To do — Your answer should consist only of the lines below from the one with "### How to use" through the one with "on the app, the SwitchBot Plug will", copied exactly.

[Data items]
• • •
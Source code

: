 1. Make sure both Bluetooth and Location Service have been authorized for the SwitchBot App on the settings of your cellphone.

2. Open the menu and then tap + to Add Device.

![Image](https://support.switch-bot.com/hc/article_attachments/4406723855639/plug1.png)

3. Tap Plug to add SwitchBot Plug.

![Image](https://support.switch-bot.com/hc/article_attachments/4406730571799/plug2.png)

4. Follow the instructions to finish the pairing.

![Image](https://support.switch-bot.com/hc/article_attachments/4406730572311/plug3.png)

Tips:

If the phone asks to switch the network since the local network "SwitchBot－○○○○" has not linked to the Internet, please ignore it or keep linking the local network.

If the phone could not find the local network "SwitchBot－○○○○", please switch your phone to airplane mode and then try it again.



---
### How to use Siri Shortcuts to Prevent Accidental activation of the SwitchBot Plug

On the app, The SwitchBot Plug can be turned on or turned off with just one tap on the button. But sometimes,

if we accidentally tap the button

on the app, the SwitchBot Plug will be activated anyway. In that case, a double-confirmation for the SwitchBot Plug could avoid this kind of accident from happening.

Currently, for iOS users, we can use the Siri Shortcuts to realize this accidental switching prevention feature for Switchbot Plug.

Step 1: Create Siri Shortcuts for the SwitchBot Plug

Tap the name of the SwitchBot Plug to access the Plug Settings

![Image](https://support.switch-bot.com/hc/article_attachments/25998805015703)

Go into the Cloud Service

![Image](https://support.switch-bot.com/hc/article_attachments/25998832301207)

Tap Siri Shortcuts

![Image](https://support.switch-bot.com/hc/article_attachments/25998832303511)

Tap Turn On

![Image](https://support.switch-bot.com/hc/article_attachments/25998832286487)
• • •
Solved exercise —
### How to use Siri Shortcuts to Prevent Accidental activation of the SwitchBot Plug

On the app, The SwitchBot Plug can be turned on or turned off with just one tap on the button. But sometimes,

if we accidentally tap the button

on the app, the SwitchBot Plug will be activated anyway. In that case, a double-confirmation for the SwitchBot Plug could avoid this kind of accident from happening.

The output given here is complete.